Years later, there is a new house.  Like the old one, there was precious little in the way of landscaping, and even less that he liked.  Before I could even protest, he had taken things down, and shovelled other things out.  A lengthy renovation of the house ensued, but I knew I would get a call sooner or later.  In 2008, he was ready for a plan.  I find the house very interesting architecturally; note the pair of entrance doors in the front.  The landscape design would feature that pair of front doors.

The view from the street tells little.  This I like.  A landscape plan that details an unusual entrance landscape not seen until a visitor is close to the door-the best of all possible worlds. Be friendly to friends.  Posit an elegant statement from the street.  Urban landscapes ask for public and private spaces both.  The house looks beautiful from the street.  The walk to the front door splits into two walks, and goes around the old maple which dominates the landscape.  Once you are inside the yew hedge; a guest can choose which door they want.    
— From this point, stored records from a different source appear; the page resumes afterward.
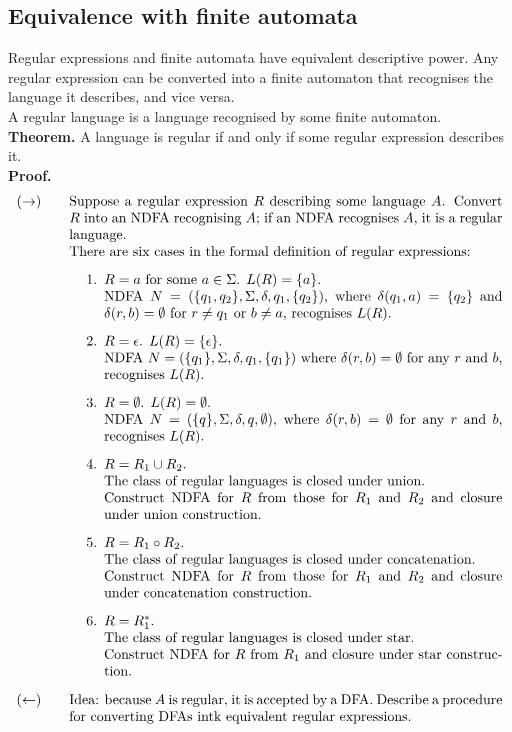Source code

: \documentclass{article}
\begin{document}
\subsection{Equivalence with finite automata}
Regular expressions and finite automata have equivalent descriptive power. Any regular expression can be converted into a finite automaton that recognises the language it describes, and vice versa.\medskip
\\ A regular language is a language recognised by some finite automaton.\medskip
\\\textbf{Theorem.} A language is regular if and only if some regular expression describes it.\medskip
\\\textbf{Proof.}
\allowdisplaybreaks
\begin{align*}
(\rightarrow)\qquad&\parbox[t]{0.9\textwidth}{Suppose a regular expression $R$ describing some language $A$. Convert $R$ into an NDFA recognising $A$; if an NDFA recognises $A$, it is a regular language.
	\\ There are six cases in the formal definition of regular expressions:
	\begin{enumerate}
	\item $R = a$ for some $a \in \Sigma$. $L(R) = \{a\}$.
	\\ NDFA $N = (\{q_1, q_2\}, \Sigma, \delta, q_1, \{q_2\})$, where $\delta(q_1, a) = \{q_2\}$ and $\delta(r, b) = \emptyset$ for $r \neq q_1$ or $b \neq a$, recognises $L(R)$.
	\item $R = \epsilon$. $L(R) = \{\epsilon\}$.
	\\ NDFA $N = (\{q_1\}, \Sigma, \delta, q_1, \{q_1\})$ where $\delta(r, b) = \emptyset$ for any $r$ and $b$, recognises $L(R)$.
	\item $R = \emptyset$. $L(R) = \emptyset$.
	\\ NDFA $N = (\{q\}, \Sigma, \delta, q, \emptyset)$, where $\delta(r, b) = \emptyset$ for any $r$ and $b$, recognises $L(R)$.
	\item $R = R_1 \cup R_2$.
	\\ The class of regular languages is closed under union.
	\\ Construct NDFA for $R$ from those for $R_1$ and $R_2$ and closure under union construction.
	\item $R = R_1 \circ R_2$.
	\\ The class of regular languages is closed under concatenation.
	\\ Construct NDFA for $R$ from those for $R_1$ and $R_2$ and closure under concatenation construction.
	\item $R = R_1^*$.
	\\ The class of regular languages is closed under star.
	\\ Construct NDFA for $R$ from $R_1$ and closure under star construction.
	\end{enumerate}
} \\
(\leftarrow)\qquad&\parbox[t]{0.9\textwidth}{Idea: because $A$ is regular, it is accepted by a DFA. Describe a procedure for converting DFAs intk equivalent regular expressions.}
\end{align*}
\end{document}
Three days ago I had an appointment with Rich and Sue-about the rear yard landscape.  I could tell he was gunning for me.  The front yard looked superb.  The grass was cut and edged. There were no weeds anywhere.  The symmetrically placed pinus flexilis “Vanderwolf’s” in the lawn are thriving.  Not visible in this picture are a slew of Sum and Substance hostas planted at the base of the maple. My visit a year ago-there was still a weedfest going on under that tree. My threat to revoke his license to garden in the state of Michigan apparently worked.  

This Michigan gardener can annoy me beyond all belief.  If I tell him the sun will be coming up tomorrow morning, he will want a substantive explanation in support of my theory.  He asks more questions than I have time left in my life to answer.  But how could any gardener be miffed for long, once they laid eyes on this container planting?  This mandevillea, prone to spider mites, and fungus, can be the devil to grow.  But there it is, gorgeous and very well grown.  His Spirit Violetta dwarf cleome are the best I have seen anywhere this year-and that includes the plants in my pots at home.   Can you not tell he knows all this?    
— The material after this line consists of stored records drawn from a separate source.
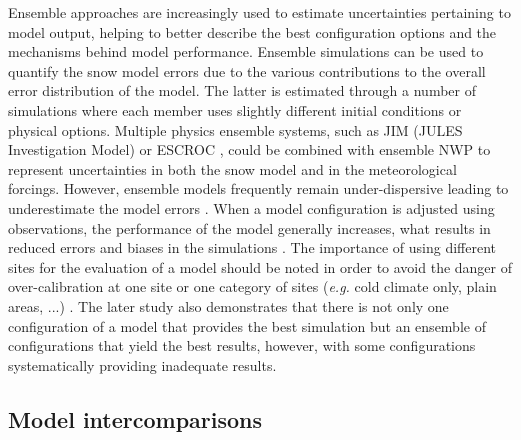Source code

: \documentclass[utf8]{frontiersSCNS} %
\begin{document}
Ensemble approaches are increasingly used to estimate uncertainties pertaining to model output, helping to better describe the best configuration options and the mechanisms behind model performance. Ensemble simulations can be used to quantify the snow model errors due to the various contributions to the overall error distribution of the model. The latter is estimated through a number of simulations where each member uses slightly different initial conditions or physical options.  Multiple physics ensemble systems, such as JIM (JULES Investigation Model) \citep{Essery_2013,Raleigh_2015} or ESCROC \citep{Lafaysse_2017}, could be combined with ensemble NWP \citep{Molteni_1996,Descamps_2015,vernay2015} to represent uncertainties in both the snow model and in the meteorological forcings. However, ensemble models frequently remain under-dispersive leading to underestimate the model errors \citep{Vannitsem_2018}. When a model configuration is adjusted using observations, the performance of the model generally increases, what results in reduced errors and biases in the simulations \citep{Essery_2013}. The importance of using different sites for the evaluation of a model should be noted in order to avoid the danger of over-calibration at one site or one category of sites (\textit{e.g.} cold climate only, plain areas, ...) \citep{Essery_2013}.
The later study also demonstrates that there is not only one configuration of a model that provides the best simulation but an ensemble of configurations that yield the best results, however, with some configurations systematically providing inadequate results.


\subsection{Model intercomparisons}
\end{document}
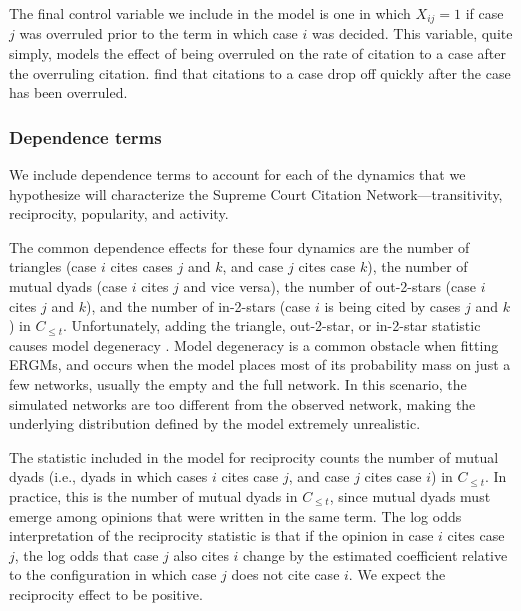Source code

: \documentclass[headsepline=true, abstracton]{scrartcl}
\begin{document}
The final control variable we include in the model is one in which $X_{ij} = 1$ if case $j$ was overruled prior to the term in which case $i$ was decided. This variable, quite simply, models the effect of being overruled on the rate of citation to a case after the overruling citation. \citet{fowler2008authority} find that citations to a case drop off quickly after the case has been overruled.


\subsubsection{Dependence terms}\label{dependence_terms}

We include dependence terms to account for each of the dynamics that we hypothesize will characterize the Supreme Court Citation Network---transitivity, reciprocity, popularity, and activity. %

The common dependence effects for these four dynamics are the number of triangles (case $i$ cites cases $j$ and $k$, and case $j$ cites case $k$), the number of mutual dyads (case $i$ cites $j$ and vice versa), the number of out-2-stars (case $i$ cites $j$ and $k$), and the number of in-2-stars (case $i$ is being cited by cases $j$ and $k$) in $C_{\leq t}$. Unfortunately, adding the triangle, out-2-star, or in-2-star statistic causes model degeneracy \citep{Handcock.2003}. Model degeneracy is a common obstacle when fitting ERGMs, and occurs when the model places most of its probability mass on just a few networks, usually the empty and the full network. In this scenario, the simulated networks are too different from the observed network, making the underlying distribution defined by the model extremely unrealistic.

The statistic included in the model for reciprocity counts the number of mutual dyads (i.e., dyads in which cases $i$ cites case $j$, and case $j$ cites case $i$) in $C_{\leq t}$. In practice, this is the number of mutual dyads in $C_{\leq t}$, since mutual dyads must emerge among opinions that were written in the same term. The log odds interpretation of the reciprocity statistic is that if the opinion in case $i$ cites case $j$, the log odds that case $j$ also cites $i$ change by the estimated coefficient relative to the configuration in which case $j$ does not cite case $i$. We expect the reciprocity effect to be positive.
\end{document}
They brought this pair of stone Italian vases with them from the old house to the new.  There is no problem spotting them from the road.  This is the first year he has not blown in unannounced on a May Sunday afternoon with Sue, Violet and Rich III in tow, wanting not one scheme for his pots, but multiple schemes from which to choose, a mini-dissertation on the merits of each scheme-and the plants to go with.  When this past June came, I knew he did not need me anymore.  Rich, your pots are really swell.      
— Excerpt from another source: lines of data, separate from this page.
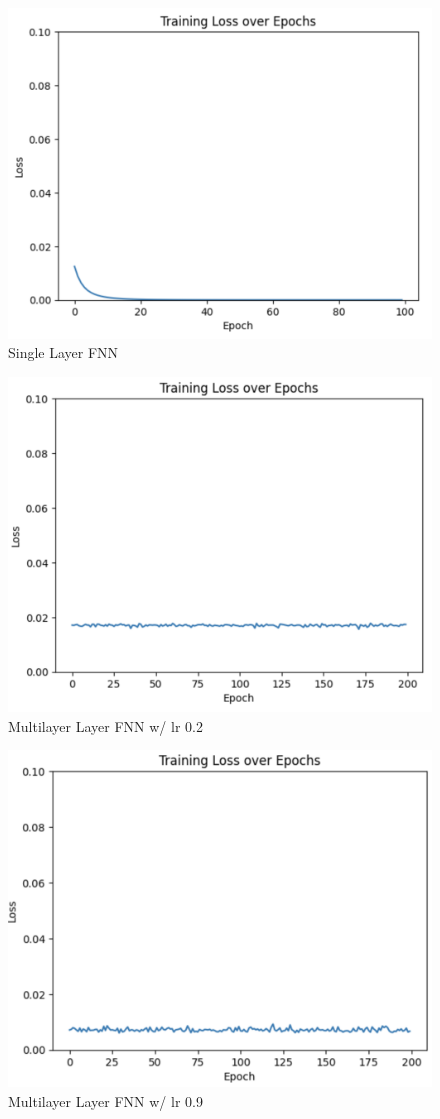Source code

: \documentclass[12pt, a4paper]{article}
\begin{document}
\begin{itemize}
    \begin{figure}
        \centering
        \includegraphics[width=0.5\linewidth]{FNN/FromMingoo/Screenshot 2024-04-12 at 12.24.09 PM.png}
        \caption{Single Layer FNN}
        \label{fig:enter-label}
    \end{figure}
    \begin{figure}
        \centering
        \includegraphics[width=0.5\linewidth]{FNN/FromMingoo/Screenshot 2024-04-12 at 12.23.47 AM.png}
        \caption{Multilayer Layer FNN w/ lr 0.2}
        \label{fig:enter-label}
    \end{figure}
    \begin{figure}
        \centering
        \includegraphics[width=0.5\linewidth]{FNN/FromMingoo/Screenshot 2024-04-12 at 12.23.05 AM.png}
        \caption{Multilayer Layer FNN w/ lr 0.9}
        \label{fig:enter-label}
    \end{figure}
    \begin{figure}
        \centering

\end{figure}
\end{itemize}
\end{document}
The largest part of the house renovation was in the back. Not in this picture-the view from all those new windows to the golf course.  He would be seconds from the links, and sublimely happy about it.   

We three have been kicking around the landscape plan for a year now. This rear terrace faces west, and Sue is very clear she has had enough of the blaring sun from which there is no relief.  She tells me the kids cooked eggs on the concrete aggregate terrace surface on a 98 degree say this summer. After sitting at the table for 1/2 hour, I believed her. Not obstructing the views to the golf course both upstairs and down have been the subject of much discussion, but I could tell even Rich was getting tired of the design and development phase.  So the plan is to go ahead with the landscape and see if it provides the shade they need.  If it does not, we have a plan Aplus in the works.  I will keep you posted.   

Comments

  1. Very nice job by both you and your client on both homes. Funny commentary and back history too. He did a nice job on this containers.